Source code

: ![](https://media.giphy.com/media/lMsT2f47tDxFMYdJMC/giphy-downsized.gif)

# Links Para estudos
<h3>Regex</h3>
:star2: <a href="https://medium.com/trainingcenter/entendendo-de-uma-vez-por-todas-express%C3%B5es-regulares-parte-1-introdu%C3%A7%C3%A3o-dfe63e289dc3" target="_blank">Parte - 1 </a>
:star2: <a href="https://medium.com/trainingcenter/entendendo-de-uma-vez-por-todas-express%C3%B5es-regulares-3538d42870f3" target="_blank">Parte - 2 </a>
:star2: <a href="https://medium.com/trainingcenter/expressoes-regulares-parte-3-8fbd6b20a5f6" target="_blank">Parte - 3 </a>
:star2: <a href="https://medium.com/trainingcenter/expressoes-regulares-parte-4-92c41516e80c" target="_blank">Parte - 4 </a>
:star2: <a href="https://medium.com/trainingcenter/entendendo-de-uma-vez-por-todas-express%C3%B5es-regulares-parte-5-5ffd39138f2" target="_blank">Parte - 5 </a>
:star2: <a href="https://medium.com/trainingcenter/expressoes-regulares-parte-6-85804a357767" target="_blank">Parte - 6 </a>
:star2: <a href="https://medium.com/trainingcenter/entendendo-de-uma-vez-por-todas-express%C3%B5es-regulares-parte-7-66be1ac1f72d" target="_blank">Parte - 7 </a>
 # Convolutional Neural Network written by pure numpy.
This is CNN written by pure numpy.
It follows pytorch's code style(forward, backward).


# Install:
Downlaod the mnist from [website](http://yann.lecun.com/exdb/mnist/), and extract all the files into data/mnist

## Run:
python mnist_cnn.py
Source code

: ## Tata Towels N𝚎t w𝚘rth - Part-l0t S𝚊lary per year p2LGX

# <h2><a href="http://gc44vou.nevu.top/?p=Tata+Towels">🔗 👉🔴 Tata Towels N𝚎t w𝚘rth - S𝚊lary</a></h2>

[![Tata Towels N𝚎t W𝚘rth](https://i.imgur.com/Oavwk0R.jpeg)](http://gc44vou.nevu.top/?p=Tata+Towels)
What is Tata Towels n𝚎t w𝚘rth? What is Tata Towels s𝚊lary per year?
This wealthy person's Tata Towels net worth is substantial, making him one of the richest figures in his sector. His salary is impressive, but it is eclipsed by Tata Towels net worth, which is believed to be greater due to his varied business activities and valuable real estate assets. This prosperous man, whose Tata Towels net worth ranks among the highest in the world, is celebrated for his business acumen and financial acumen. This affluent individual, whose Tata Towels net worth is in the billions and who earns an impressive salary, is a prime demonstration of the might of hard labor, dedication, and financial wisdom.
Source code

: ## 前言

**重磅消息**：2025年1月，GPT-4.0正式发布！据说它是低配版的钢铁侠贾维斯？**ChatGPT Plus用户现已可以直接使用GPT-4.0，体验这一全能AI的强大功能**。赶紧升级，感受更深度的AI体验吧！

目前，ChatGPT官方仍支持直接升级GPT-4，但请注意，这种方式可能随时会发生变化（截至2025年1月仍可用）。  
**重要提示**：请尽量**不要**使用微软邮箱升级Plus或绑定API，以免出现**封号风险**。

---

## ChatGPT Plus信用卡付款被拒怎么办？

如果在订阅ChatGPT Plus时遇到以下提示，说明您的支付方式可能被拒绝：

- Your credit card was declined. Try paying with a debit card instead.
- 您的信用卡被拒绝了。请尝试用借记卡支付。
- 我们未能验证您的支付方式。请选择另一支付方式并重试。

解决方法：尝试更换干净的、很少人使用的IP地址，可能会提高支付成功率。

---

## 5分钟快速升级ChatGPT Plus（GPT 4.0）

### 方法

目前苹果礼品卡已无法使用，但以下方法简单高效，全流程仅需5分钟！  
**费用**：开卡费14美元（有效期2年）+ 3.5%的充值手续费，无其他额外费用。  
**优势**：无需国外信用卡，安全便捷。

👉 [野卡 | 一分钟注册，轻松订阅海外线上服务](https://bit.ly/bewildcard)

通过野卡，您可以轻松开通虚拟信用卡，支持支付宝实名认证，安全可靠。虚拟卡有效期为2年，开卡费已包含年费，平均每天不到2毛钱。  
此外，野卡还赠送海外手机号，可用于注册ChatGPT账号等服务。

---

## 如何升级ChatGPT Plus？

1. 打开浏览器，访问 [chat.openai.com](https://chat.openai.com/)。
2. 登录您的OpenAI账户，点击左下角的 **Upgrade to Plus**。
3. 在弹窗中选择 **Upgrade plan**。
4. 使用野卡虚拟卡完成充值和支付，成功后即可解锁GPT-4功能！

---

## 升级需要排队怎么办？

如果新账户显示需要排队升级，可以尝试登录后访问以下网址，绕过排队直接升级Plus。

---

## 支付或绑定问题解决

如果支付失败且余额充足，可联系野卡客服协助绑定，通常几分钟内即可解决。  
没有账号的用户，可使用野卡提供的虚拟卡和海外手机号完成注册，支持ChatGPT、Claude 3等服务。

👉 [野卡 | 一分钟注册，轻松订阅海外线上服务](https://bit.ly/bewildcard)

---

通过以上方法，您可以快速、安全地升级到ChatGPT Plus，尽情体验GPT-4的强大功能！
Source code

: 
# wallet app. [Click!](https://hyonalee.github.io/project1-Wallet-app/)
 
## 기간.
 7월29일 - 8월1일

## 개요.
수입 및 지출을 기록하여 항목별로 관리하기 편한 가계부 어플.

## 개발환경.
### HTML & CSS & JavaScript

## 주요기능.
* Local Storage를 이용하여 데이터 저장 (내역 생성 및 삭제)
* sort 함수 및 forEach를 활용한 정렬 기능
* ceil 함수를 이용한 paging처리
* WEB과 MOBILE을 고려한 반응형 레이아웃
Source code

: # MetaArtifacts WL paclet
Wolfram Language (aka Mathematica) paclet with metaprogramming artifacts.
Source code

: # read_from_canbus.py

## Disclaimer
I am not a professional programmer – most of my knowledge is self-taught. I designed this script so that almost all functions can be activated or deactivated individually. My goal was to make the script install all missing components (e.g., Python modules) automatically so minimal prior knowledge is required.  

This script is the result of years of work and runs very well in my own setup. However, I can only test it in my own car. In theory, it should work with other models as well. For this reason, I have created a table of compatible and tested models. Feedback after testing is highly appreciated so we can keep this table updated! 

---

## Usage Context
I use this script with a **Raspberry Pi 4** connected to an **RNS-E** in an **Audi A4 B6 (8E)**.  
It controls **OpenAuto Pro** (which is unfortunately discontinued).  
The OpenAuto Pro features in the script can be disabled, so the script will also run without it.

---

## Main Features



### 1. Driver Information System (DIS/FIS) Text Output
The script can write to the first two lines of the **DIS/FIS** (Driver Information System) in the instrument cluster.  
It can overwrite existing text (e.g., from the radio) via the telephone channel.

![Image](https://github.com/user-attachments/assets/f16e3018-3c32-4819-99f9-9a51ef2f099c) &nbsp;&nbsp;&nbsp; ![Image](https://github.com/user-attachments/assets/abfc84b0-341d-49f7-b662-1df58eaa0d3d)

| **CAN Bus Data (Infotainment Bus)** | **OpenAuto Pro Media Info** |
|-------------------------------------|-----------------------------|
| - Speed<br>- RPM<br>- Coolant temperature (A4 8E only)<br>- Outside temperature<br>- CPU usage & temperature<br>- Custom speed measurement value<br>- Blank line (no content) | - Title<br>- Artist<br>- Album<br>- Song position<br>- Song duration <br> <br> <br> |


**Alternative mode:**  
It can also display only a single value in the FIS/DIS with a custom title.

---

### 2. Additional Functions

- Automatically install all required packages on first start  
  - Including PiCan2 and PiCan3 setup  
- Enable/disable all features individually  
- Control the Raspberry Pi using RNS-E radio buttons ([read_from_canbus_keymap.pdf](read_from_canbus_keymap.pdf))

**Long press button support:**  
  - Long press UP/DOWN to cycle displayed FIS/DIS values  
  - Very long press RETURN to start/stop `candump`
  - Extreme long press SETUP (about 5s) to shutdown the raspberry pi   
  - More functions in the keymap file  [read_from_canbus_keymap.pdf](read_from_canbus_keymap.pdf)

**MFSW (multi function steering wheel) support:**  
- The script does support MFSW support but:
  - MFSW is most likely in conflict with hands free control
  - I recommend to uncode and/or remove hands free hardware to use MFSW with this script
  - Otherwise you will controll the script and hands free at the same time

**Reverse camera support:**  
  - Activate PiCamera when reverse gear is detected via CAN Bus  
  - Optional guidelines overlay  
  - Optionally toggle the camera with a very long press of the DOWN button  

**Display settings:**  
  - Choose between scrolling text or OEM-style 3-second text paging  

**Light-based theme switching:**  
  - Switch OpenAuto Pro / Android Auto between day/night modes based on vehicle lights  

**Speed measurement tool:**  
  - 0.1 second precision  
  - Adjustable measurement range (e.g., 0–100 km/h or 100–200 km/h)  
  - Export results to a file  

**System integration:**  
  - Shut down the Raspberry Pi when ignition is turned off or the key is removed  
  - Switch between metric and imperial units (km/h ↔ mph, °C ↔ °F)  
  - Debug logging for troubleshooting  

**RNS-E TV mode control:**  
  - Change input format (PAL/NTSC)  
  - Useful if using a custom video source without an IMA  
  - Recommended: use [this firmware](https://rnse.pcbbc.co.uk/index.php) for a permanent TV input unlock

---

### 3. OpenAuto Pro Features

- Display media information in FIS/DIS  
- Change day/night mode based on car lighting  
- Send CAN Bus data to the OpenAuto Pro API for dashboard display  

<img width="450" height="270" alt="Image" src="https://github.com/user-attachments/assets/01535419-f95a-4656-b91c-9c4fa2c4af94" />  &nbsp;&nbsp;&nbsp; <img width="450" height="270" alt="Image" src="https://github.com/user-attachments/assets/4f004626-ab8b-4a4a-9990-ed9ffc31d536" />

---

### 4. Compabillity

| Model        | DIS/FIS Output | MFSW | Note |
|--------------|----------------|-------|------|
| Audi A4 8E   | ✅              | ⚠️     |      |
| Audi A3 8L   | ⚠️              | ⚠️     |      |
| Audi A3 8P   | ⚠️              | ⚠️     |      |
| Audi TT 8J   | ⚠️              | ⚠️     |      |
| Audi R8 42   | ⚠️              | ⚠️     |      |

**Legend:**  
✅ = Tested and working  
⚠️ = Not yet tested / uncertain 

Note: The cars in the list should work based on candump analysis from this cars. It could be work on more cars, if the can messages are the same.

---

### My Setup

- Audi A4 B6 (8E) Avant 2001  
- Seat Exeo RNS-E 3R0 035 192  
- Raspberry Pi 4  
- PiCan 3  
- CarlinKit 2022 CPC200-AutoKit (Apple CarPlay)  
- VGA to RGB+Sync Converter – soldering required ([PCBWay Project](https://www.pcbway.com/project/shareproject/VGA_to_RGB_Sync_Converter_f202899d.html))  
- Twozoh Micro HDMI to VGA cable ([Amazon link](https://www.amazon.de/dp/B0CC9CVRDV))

• • • • •

*Try it:* Where the word "without" shows up in a line of the entries above, copy that line.

*Task answer:*
The OpenAuto Pro features in the script can be disabled, so the script will also run without it.
  - Useful if using a custom video source without an IMA  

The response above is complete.